● Exercise details:
Start at the top of the records and, please, print each line exactly through the line that contains "- item的数据成员类型", leaving out all pictures.

** Opening Information given block **

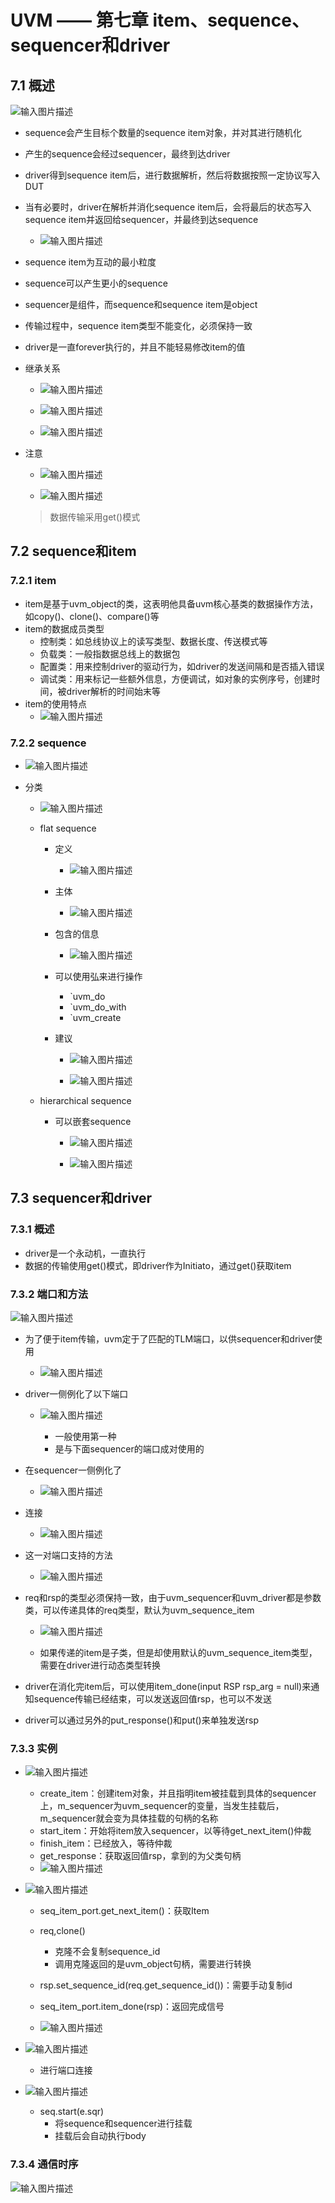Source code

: # UVM —— 第七章 item、sequence、sequencer和driver
## 7.1 概述
![输入图片描述](http://www.ninglixin.com/wp-content/uploads/2022/07/%E5%BE%AE%E4%BF%A1%E6%88%AA%E5%9B%BE_20220709164502.png)

- sequence会产生目标个数量的sequence item对象，并对其进行随机化
- 产生的sequence会经过sequencer，最终到达driver
- driver得到sequence item后，进行数据解析，然后将数据按照一定协议写入DUT
- 当有必要时，driver在解析并消化sequence item后，会将最后的状态写入sequence item并返回给sequencer，并最终到达sequence
	- ![输入图片描述](http://www.ninglixin.com/wp-content/uploads/2022/07/%E5%BE%AE%E4%BF%A1%E6%88%AA%E5%9B%BE_20220709164511.png)

- sequence item为互动的最小粒度
- sequence可以产生更小的sequence
- sequencer是组件，而sequence和sequence item是object
- 传输过程中，sequence item类型不能变化，必须保持一致
- driver是一直forever执行的，并且不能轻易修改item的值

- 继承关系
	- ![输入图片描述](http://www.ninglixin.com/wp-content/uploads/2022/07/%E5%BE%AE%E4%BF%A1%E6%88%AA%E5%9B%BE_20220709164526.png)

	- ![输入图片描述](http://www.ninglixin.com/wp-content/uploads/2022/07/%E5%BE%AE%E4%BF%A1%E6%88%AA%E5%9B%BE_20220709164536.png)

	- ![输入图片描述](http://www.ninglixin.com/wp-content/uploads/2022/07/%E5%BE%AE%E4%BF%A1%E6%88%AA%E5%9B%BE_20220709164546.png)

- 注意
	- ![输入图片描述](http://www.ninglixin.com/wp-content/uploads/2022/07/%E5%BE%AE%E4%BF%A1%E6%88%AA%E5%9B%BE_20220709165208.png)

	- ![输入图片描述](http://www.ninglixin.com/wp-content/uploads/2022/07/%E5%BE%AE%E4%BF%A1%E6%88%AA%E5%9B%BE_20220709165217.png)

	> 数据传输采用get()模式

## 7.2 sequence和item
### 7.2.1 item

- item是基于uvm_object的类，这表明他具备uvm核心基类的数据操作方法，如copy()、clone()、compare()等
- item的数据成员类型
	- 控制类：如总线协议上的读写类型、数据长度、传送模式等
	- 负载类：一般指数据总线上的数据包
	- 配置类：用来控制driver的驱动行为，如driver的发送间隔和是否插入错误
	- 调试类：用来标记一些额外信息，方便调试，如对象的实例序号，创建时间，被driver解析的时间始末等
- item的使用特点
	- ![输入图片描述](http://www.ninglixin.com/wp-content/uploads/2022/07/%E5%BE%AE%E4%BF%A1%E6%88%AA%E5%9B%BE_20220709172211.png)

### 7.2.2 sequence
- ![输入图片描述](http://www.ninglixin.com/wp-content/uploads/2022/07/%E5%BE%AE%E4%BF%A1%E6%88%AA%E5%9B%BE_20220709172226.png)

- 分类
	- ![输入图片描述](http://www.ninglixin.com/wp-content/uploads/2022/07/%E5%BE%AE%E4%BF%A1%E6%88%AA%E5%9B%BE_20220709172243.png)

	- flat sequence
		- 定义
			- ![输入图片描述](http://www.ninglixin.com/wp-content/uploads/2022/07/%E5%BE%AE%E4%BF%A1%E6%88%AA%E5%9B%BE_20220709173450.png)

		- 主体
			- ![输入图片描述](http://www.ninglixin.com/wp-content/uploads/2022/07/%E5%BE%AE%E4%BF%A1%E6%88%AA%E5%9B%BE_20220709173500.png)

		- 包含的信息
			- ![输入图片描述](http://www.ninglixin.com/wp-content/uploads/2022/07/%E5%BE%AE%E4%BF%A1%E6%88%AA%E5%9B%BE_20220709173508.png)

		- 可以使用弘来进行操作
			- `uvm_do
			- `uvm_do_with
			- `uvm_create

		- 建议
			- ![输入图片描述](http://www.ninglixin.com/wp-content/uploads/2022/07/%E5%BE%AE%E4%BF%A1%E6%88%AA%E5%9B%BE_20220709173518.png)

			- ![输入图片描述](http://www.ninglixin.com/wp-content/uploads/2022/07/%E5%BE%AE%E4%BF%A1%E6%88%AA%E5%9B%BE_20220709173529.png)

	- hierarchical sequence
		- 可以嵌套sequence
			- ![输入图片描述](http://www.ninglixin.com/wp-content/uploads/2022/07/%E5%BE%AE%E4%BF%A1%E6%88%AA%E5%9B%BE_20220709174007.png)

			- ![输入图片描述](http://www.ninglixin.com/wp-content/uploads/2022/07/%E5%BE%AE%E4%BF%A1%E6%88%AA%E5%9B%BE_20220709174016.png)

## 7.3 sequencer和driver

### 7.3.1 概述
- driver是一个永动机，一直执行
- 数据的传输使用get()模式，即driver作为Initiato，通过get()获取item

### 7.3.2 端口和方法

![输入图片描述](http://www.ninglixin.com/wp-content/uploads/2022/07/%E5%BE%AE%E4%BF%A1%E6%88%AA%E5%9B%BE_20220709174815.png)

- 为了便于item传输，uvm定于了匹配的TLM端口，以供sequencer和driver使用
	- ![输入图片描述](http://www.ninglixin.com/wp-content/uploads/2022/07/%E5%BE%AE%E4%BF%A1%E6%88%AA%E5%9B%BE_20220709174826.png)

- driver一侧例化了以下端口
	- ![输入图片描述](http://www.ninglixin.com/wp-content/uploads/2022/07/%E5%BE%AE%E4%BF%A1%E6%88%AA%E5%9B%BE_20220709174834.png)

		- 一般使用第一种
		- 是与下面sequencer的端口成对使用的

- 在sequencer一侧例化了
	- ![输入图片描述](http://www.ninglixin.com/wp-content/uploads/2022/07/%E5%BE%AE%E4%BF%A1%E6%88%AA%E5%9B%BE_20220709174842.png)

- 连接
	- ![输入图片描述](http://www.ninglixin.com/wp-content/uploads/2022/07/%E5%BE%AE%E4%BF%A1%E6%88%AA%E5%9B%BE_20220709174852.png)

- 这一对端口支持的方法
	- ![输入图片描述](http://www.ninglixin.com/wp-content/uploads/2022/07/%E5%BE%AE%E4%BF%A1%E6%88%AA%E5%9B%BE_20220709174904.png)

- req和rsp的类型必须保持一致，由于uvm_sequencer和uvm_driver都是参数类，可以传递具体的req类型，默认为uvm_sequence_item
	- ![输入图片描述](http://www.ninglixin.com/wp-content/uploads/2022/07/%E5%BE%AE%E4%BF%A1%E6%88%AA%E5%9B%BE_20220709175236.png)

	- 如果传递的item是子类，但是却使用默认的uvm_sequence_item类型，需要在driver进行动态类型转换

- driver在消化完item后，可以使用item_done(input RSP rsp_arg = null)来通知sequence传输已经结束，可以发送返回值rsp，也可以不发送
- driver可以通过另外的put_response()和put()来单独发送rsp

### 7.3.3 实例
- ![输入图片描述](http://www.ninglixin.com/wp-content/uploads/2022/07/%E5%BE%AE%E4%BF%A1%E6%88%AA%E5%9B%BE_20220709175455.png)

	- create_item：创建item对象，并且指明item被挂载到具体的sequencer上，m_sequencer为uvm_sequencer的变量，当发生挂载后，m_sequencer就会变为具体挂载的句柄的名称
	- start_item：开始将item放入sequencer，以等待get_next_item()仲裁
	- finish_item：已经放入，等待仲裁
	- get_response：获取返回值rsp，拿到的为父类句柄
	- ![输入图片描述](http://www.ninglixin.com/wp-content/uploads/2022/07/%E5%BE%AE%E4%BF%A1%E6%88%AA%E5%9B%BE_20220709175508.png)

- ![输入图片描述](http://www.ninglixin.com/wp-content/uploads/2022/07/%E5%BE%AE%E4%BF%A1%E6%88%AA%E5%9B%BE_20220709175523.png)

	- seq_item_port.get_next_item()：获取Item
	- req,clone()
		- 克隆不会复制sequence_id
		- 调用克隆返回的是uvm_object句柄，需要进行转换

	- rsp.set_sequence_id(req.get_sequence_id())：需要手动复制id
	- seq_item_port.item_done(rsp)：返回完成信号
	- ![输入图片描述](http://www.ninglixin.com/wp-content/uploads/2022/07/%E5%BE%AE%E4%BF%A1%E6%88%AA%E5%9B%BE_20220709175535.png)

- ![输入图片描述](http://www.ninglixin.com/wp-content/uploads/2022/07/%E5%BE%AE%E4%BF%A1%E6%88%AA%E5%9B%BE_20220709180105.png)

	- 进行端口连接

- ![输入图片描述](http://www.ninglixin.com/wp-content/uploads/2022/07/%E5%BE%AE%E4%BF%A1%E6%88%AA%E5%9B%BE_20220709180114.png)

	- seq.start(e.sqr)
		- 将sequence和sequencer进行挂载
		- 挂载后会自动执行body

### 7.3.4 通信时序
![输入图片描述](http://www.ninglixin.com/wp-content/uploads/2022/07/%E5%BE%AE%E4%BF%A1%E6%88%AA%E5%9B%BE_20220709180125.png)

** Closing Information given block **

● Task result:
Source code

: # UVM —— 第七章 item、sequence、sequencer和driver
## 7.1 概述
![输入图片描述](http://www.ninglixin.com/wp-content/uploads/2022/07/%E5%BE%AE%E4%BF%A1%E6%88%AA%E5%9B%BE_20220709164502.png)

- sequence会产生目标个数量的sequence item对象，并对其进行随机化
- 产生的sequence会经过sequencer，最终到达driver
- driver得到sequence item后，进行数据解析，然后将数据按照一定协议写入DUT
- 当有必要时，driver在解析并消化sequence item后，会将最后的状态写入sequence item并返回给sequencer，并最终到达sequence
	- ![输入图片描述](http://www.ninglixin.com/wp-content/uploads/2022/07/%E5%BE%AE%E4%BF%A1%E6%88%AA%E5%9B%BE_20220709164511.png)

- sequence item为互动的最小粒度
- sequence可以产生更小的sequence
- sequencer是组件，而sequence和sequence item是object
- 传输过程中，sequence item类型不能变化，必须保持一致
- driver是一直forever执行的，并且不能轻易修改item的值

- 继承关系
	- ![输入图片描述](http://www.ninglixin.com/wp-content/uploads/2022/07/%E5%BE%AE%E4%BF%A1%E6%88%AA%E5%9B%BE_20220709164526.png)

	- ![输入图片描述](http://www.ninglixin.com/wp-content/uploads/2022/07/%E5%BE%AE%E4%BF%A1%E6%88%AA%E5%9B%BE_20220709164536.png)

	- ![输入图片描述](http://www.ninglixin.com/wp-content/uploads/2022/07/%E5%BE%AE%E4%BF%A1%E6%88%AA%E5%9B%BE_20220709164546.png)

- 注意
	- ![输入图片描述](http://www.ninglixin.com/wp-content/uploads/2022/07/%E5%BE%AE%E4%BF%A1%E6%88%AA%E5%9B%BE_20220709165208.png)

	- ![输入图片描述](http://www.ninglixin.com/wp-content/uploads/2022/07/%E5%BE%AE%E4%BF%A1%E6%88%AA%E5%9B%BE_20220709165217.png)

	> 数据传输采用get()模式

## 7.2 sequence和item
### 7.2.1 item

- item是基于uvm_object的类，这表明他具备uvm核心基类的数据操作方法，如copy()、clone()、compare()等
- item的数据成员类型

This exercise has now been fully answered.